Excerpt: 'Manning Up'

Cover of 'Manning Up'
Base Books
Manning Up: How The Rise Of Women Has Turned Men Into Boys
By Kay Hymowitz
Hardcover, 248 pages
Basic Books
List price: $25.99

Where have the good men gone? I'll bet you've heard some version of that question before. Laura Nolan, a commonsensical British woman in her thirties who lived in New York for five years and would like a husband and children but is hardly what you'd call desperate, put it this way: "We have an overload of man-boys — which leaves a generation of single, thirtysomething women who are their natural mates bewildered ...

An odd thing happens to man-boy brains at about the age of 30. Some neural pathway, hitherto well oiled through a diet of normal relationships and an awareness of such terms as 'compromise' and 'I'm sorry,' tunes in to a specific area of the brain labeled 'navel-gazing.'"

Next time she's in New York, Nolan might like to have coffee with Julie Klausner, comedian and author of I Don't Care About Your Band, and one of many similarly disgruntled American women, though their beef is more often with men in their twenties.

"We are sick of hooking up with guys," she writes, and by "guys" she means males who are not boys or men but something else entirely. "Guys talk about Star Wars like it's not a movie made for people half their age; a guy's idea of a perfect night is to hang around the PlayStation with his bandmates, or a trip to Vegas with his college friends. Guys feed you Chipotle and ride their bikes in traffic. They are more like the kids we babysat than the dads who drove us home." One female reviewer of Klausner's touchingly funny book wrote, "I had to stop several times while reading and think: wait, did I date this same guy?"

Not so long ago, average mid-twentysomethings, both male and female, had achieved most of the milestones of adulthood: high school diploma, financial independence, marriage, and children.

These days, they hang out in a novel sort of limbo, a hybrid state of semi-hormonal adolescence and responsible self-reliance.

The limbo — I'll be calling it preadulthood — has much to recommend it, especially for the college-educated men I'll be writing about in this book. But it seems about time to state what has become obvious to legions of frustrated young women: it doesn't tend to bring out the best in men. I know what you're thinking: that description bears no resemblance to your prince of a son/nephew/friend/boyfriend. That may well be true. I've met a few such princes myself. Young men, like everything else in a postmodern world, come in many varieties, and there are numerous counterexamples to the child-man. But at this point, it's looking pretty clear that ten or fifteen years of party-on single life are a good formula for producing navel-gazing, wisecracking childmen rather than unhyphenated, unironic men.

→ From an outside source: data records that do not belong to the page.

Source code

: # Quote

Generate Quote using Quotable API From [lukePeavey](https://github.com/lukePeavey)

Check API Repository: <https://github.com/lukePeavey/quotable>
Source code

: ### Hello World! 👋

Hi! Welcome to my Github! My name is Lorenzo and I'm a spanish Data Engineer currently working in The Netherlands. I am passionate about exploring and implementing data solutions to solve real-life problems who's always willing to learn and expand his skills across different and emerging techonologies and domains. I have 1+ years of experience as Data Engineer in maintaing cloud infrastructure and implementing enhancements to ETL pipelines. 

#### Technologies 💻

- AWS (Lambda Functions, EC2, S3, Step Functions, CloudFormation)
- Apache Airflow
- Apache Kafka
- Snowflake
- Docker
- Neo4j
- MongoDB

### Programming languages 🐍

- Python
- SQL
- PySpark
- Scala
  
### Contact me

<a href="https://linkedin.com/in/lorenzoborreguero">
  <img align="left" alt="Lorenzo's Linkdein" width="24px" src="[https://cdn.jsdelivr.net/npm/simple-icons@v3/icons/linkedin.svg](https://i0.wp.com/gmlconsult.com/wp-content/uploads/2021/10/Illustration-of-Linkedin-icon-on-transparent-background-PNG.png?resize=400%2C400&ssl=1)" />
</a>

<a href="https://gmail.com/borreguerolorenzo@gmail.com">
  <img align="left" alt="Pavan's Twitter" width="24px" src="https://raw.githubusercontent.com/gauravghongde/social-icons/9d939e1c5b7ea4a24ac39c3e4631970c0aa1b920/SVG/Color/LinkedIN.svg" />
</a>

To understand why that is, we need to take a good look at this cultural habitat of preadulthood. Decades in the unfolding, the limbo of the twenty- and early thirtysomething years probably strikes many readers as not especially noteworthy. After all, the media has been crowded with preadults for almost two decades.

Adolescents saturated the cultural imagination from Elvis in the 1950s to the Beatles in the 1960s to John Hughes in the 1980s, but by the 1990s the media jilted the teen for the twentysomething.

Movies started the affair in the early 1990s with such titles as Singles, Reality Bites, Single White Female, and Swingers. Television soon deepened the relationship. Monica, Joey, Rachel, and Ross; Jerry and Elaine; Carrie, Miranda, et al.: these singles were the most popular characters on television in the United States and just about everywhere else on the globe where people own televisions.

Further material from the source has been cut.